Grenouille roulante. Avion sans ailes. Les surnoms n’auront pas manqué pour qualifier et moquer cet engin sorti des usines de l’avionneur allemand Messerschmitt, de sinistre mémoire. Au début était l’idée fourbie par un certain Fritz Fend, ingénieur ayant travaillé en 1942 sur le premier avion à réaction Messerschmitt, d’un tricycle carrossé pour se protéger des intempéries. Baptisé Flizter, ou fend-la-bise, l’engin passera à la vitesse supérieure à la faveur d’une disposition officielle.

En effet, le fonds de pension des blessés de guerre offrait des subventions généreuses à qui mettait au point des véhicules permettant aux handicapés de se déplacer. Et le Flitzer de se profiler idéalement, à condition de se motoriser.

Aux orties les roues de vélo remplacées par des roues de…brouette ! Moteur diesel démarré par kick, freins, transmission semi-automatique : entre1948 et 1951, Herr Fend réussira à produire 150 exemplaires de son tricycle à moteur subventionné qui exigera vite un développement industriel idoine. L’opportunité viendra de Willy Messerschmitt en personne. Oublié l’avionneur : sa firme « punie » par les Alliés, ne produit plus que des engins agricoles et des pièces de moto. Et ses usines sont vides. Invité à s’y installer, Fend autorise son hôte à modifier son Flitzer pour en faire une micro-car à deux places disposées en tandem. Présenté en 1953 au Salon de Genève, le Kabinenroller KR 175 amélioré, doté d’une marche arrière et d’un moteur plus puissant, roue motrice arrière, avancera enrobé d’une légende urbaine tenace : l’engin serait construit avec des éléments du Messerschmitt 109, avion chasseur livré à la Luftwafe en 1935. Il n’en était rien mais le look du KR avec ses ailes carénées et son cockpit vitré alimente tous les phantasmes. Au finish, 15.100 exemplaires construits et vendus.

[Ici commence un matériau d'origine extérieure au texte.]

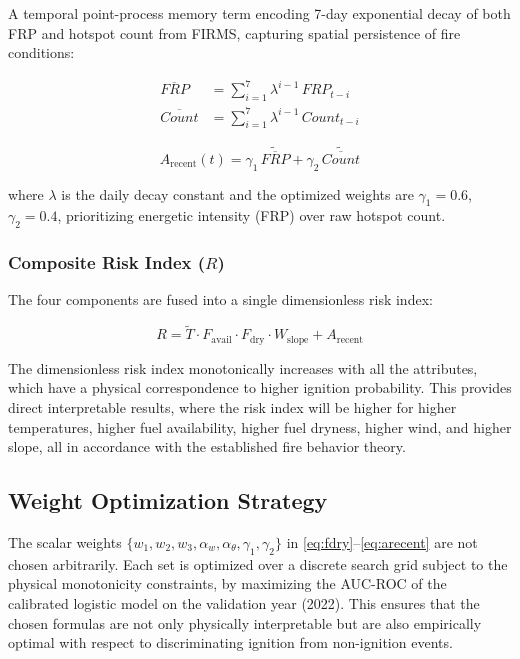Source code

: \documentclass[conference]{IEEEtran}
\begin{document}
A temporal point-process memory term encoding 7-day exponential decay of both FRP
and hotspot count from FIRMS, capturing spatial persistence of fire conditions:

\begin{align}
\overline{\mathit{FRP}} &= \sum_{i=1}^{7} \lambda^{i-1}\,\mathit{FRP}_{t-i} \label{eq:frphist}\\
\overline{\mathit{Count}} &= \sum_{i=1}^{7} \lambda^{i-1}\,\mathit{Count}_{t-i} \label{eq:cnthist}
\end{align}

\begin{equation}
A_{\mathrm{recent}}(t) = \gamma_1\,\widetilde{\overline{\mathit{FRP}}}
+ \gamma_2\,\widetilde{\overline{\mathit{Count}}}
\label{eq:arecent}
\end{equation}

where $\lambda$ is the daily decay constant and the optimized weights are
$\gamma_1 = 0.6$, $\gamma_2 = 0.4$, prioritizing energetic intensity (FRP) over
raw hotspot count.

\subsubsection{Composite Risk Index ($R$)}

The four components are fused into a single dimensionless risk index:

\begin{equation}
R = \tilde{T} \cdot F_{\mathrm{avail}} \cdot F_{\mathrm{dry}} \cdot W_{\mathrm{slope}}
+ A_{\mathrm{recent}}
\label{eq:rphys}
\end{equation}

The dimensionless risk index monotonically increases with all the attributes, which have a physical correspondence to higher ignition probability. This provides direct interpretable results, where the risk index will be higher for higher temperatures, higher fuel availability, higher fuel dryness, higher wind, and higher slope, all in accordance with the established fire behavior theory.

\subsection{Weight Optimization Strategy}

The scalar weights $\{w_1, w_2, w_3, \alpha_w, \alpha_\theta, \gamma_1, \gamma_2\}$
in \eqref{eq:fdry}--\eqref{eq:arecent} are not chosen arbitrarily. Each set is
optimized over a discrete search grid subject to the physical monotonicity
constraints, by maximizing the AUC-ROC of the calibrated logistic model on the
validation year (2022). This ensures that the chosen formulas are not only
physically interpretable but are also empirically optimal with respect to
discriminating ignition from non-ignition events.
\end{document}
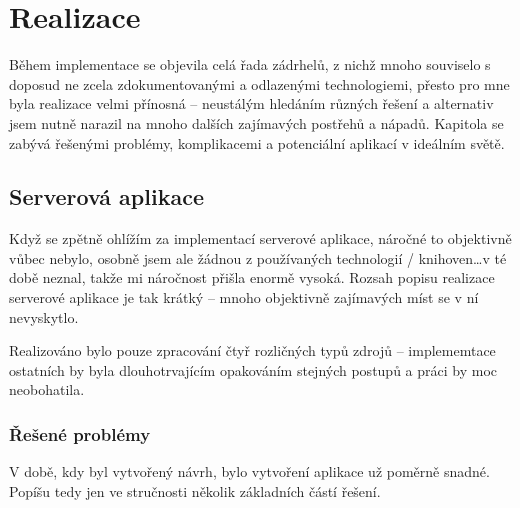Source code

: 
\chapter{Realizace}
Během implementace se objevila celá řada zádrhelů, z nichž mnoho souviselo s doposud ne zcela zdokumentovanými a odlazenými technologiemi, přesto pro mne byla realizace velmi přínosná -- neustálým hledáním různých řešení a alternativ jsem nutně narazil na mnoho dalších zajímavých postřehů a nápadů. Kapitola se zabývá řešenými problémy, komplikacemi a potenciální aplikací v ideálním světě. %

\section{Serverová aplikace}
Když se zpětně ohlížím za implementací serverové aplikace, náročné to objektivně vůbec nebylo, osobně jsem ale žádnou z používaných technologií / knihoven\dots v té době neznal, takže mi náročnost přišla enormě vysoká. Rozsah popisu realizace serverové aplikace je tak krátký -- mnoho objektivně zajímavých míst se v ní nevyskytlo.

Realizováno bylo pouze zpracování čtyř rozličných typů zdrojů -- implememtace ostatních by byla dlouhotrvajícím opakováním stejných postupů a práci by moc neobohatila.

\subsection{Řešené problémy}
V době, kdy byl vytvořený návrh, bylo vytvoření aplikace už poměrně snadné. Popíšu tedy jen ve stručnosti několik základních částí řešení.

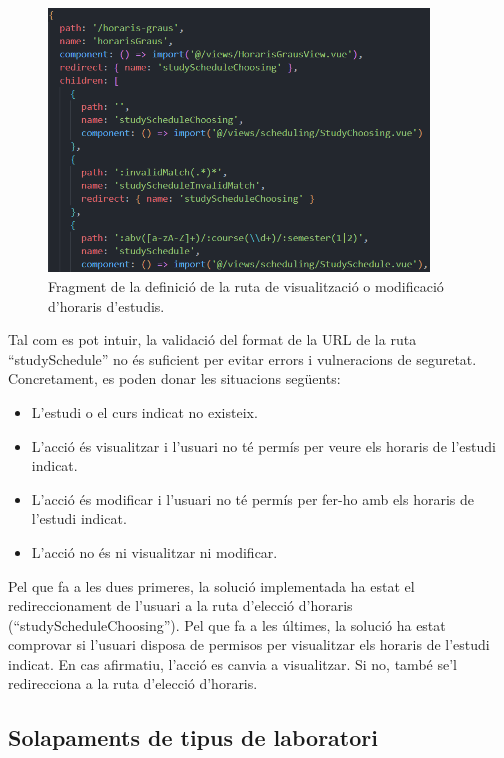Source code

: \documentclass[a4paper,12pt]{ThesisStyle}
\begin{document}
\begin{figure}[H]
  \centering
  \includegraphics[width=0.9\textwidth]{assets/code/enrutamentClient/rutaHoraris.png}
  \caption{\label{img:rutaHoraris} Fragment de la definició de la ruta de visualització o modificació d'horaris d'estudis.}
\end{figure}

Tal com es pot intuir, la validació del format de la URL de la ruta ``studySchedule'' no és suficient per evitar errors i vulneracions de seguretat. Concretament, es poden donar les situacions següents:
\begin{itemize}
  \item L'estudi o el curs indicat no existeix.
  \item L'acció és visualitzar i l'usuari no té permís per veure els horaris de l'estudi indicat.
  \item L'acció és modificar i l'usuari no té permís per fer-ho amb els horaris de l'estudi indicat.
  \item L'acció no és ni visualitzar ni modificar.
\end{itemize}

Pel que fa a les dues primeres, la solució implementada ha estat el redireccionament de l'usuari a la ruta d'elecció d'horaris (``studyScheduleChoosing''). Pel que fa a les últimes, la solució ha estat comprovar si l'usuari disposa de permisos per visualitzar els horaris de l'estudi indicat. En cas afirmatiu, l'acció es canvia a visualitzar. Si no, també se'l redirecciona a la ruta d'elecció d'horaris.

\subsection{Solapaments de tipus de laboratori}
\label{subsec:solapaments_lab}
\end{document}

Remplacé en 1954 par le KR 200, le bidule tape désormais les 100km/h. et se vend à 12.000 exemplaires au prix de 2250 marks -la moitié de ce que coûtait alors une VW. Un succès bientôt remis en cause après que Messerschmitt eut repris en 1957 son activité aéronautique et choisi de laisser tomber sa branche automobile. Non sans conserver l’usage du nom, concédé alors à la firme ouest-allemande FMR pour la poursuite de la production des Kabinenroller. Lesquels affichent dès lors un nouveau logo chromé, des couleurs inédites et bientôt 4 roues. Trop cher, ce KR500 fera un bide.

La production des FMR Messerschmitt KR s’achèvera en 1964, après dix années de succès et plus de 30.000 modèles vendus dont les versions cabriolet KR 201. Collector hissé au statut du culte depuis son apparition dans Brazil, le film de Terry Gilliam, le Messerschmitt KR200 fait aujourd’hui l’objet d’un travail de réédition à l’identique par Messerschmitt sous matricule KR 202. Quant aux modèles de collection, ils s’échangent entre 20.000 et 25.000 €.

Sur le terrain du jouet, le Messerschmitt suscita en son temps peu d’intérêt. Un modèle en tôle et à friction chez Bandai au Japon (cote : 700€) et une miniature en plastique chez Siku en Allemagne.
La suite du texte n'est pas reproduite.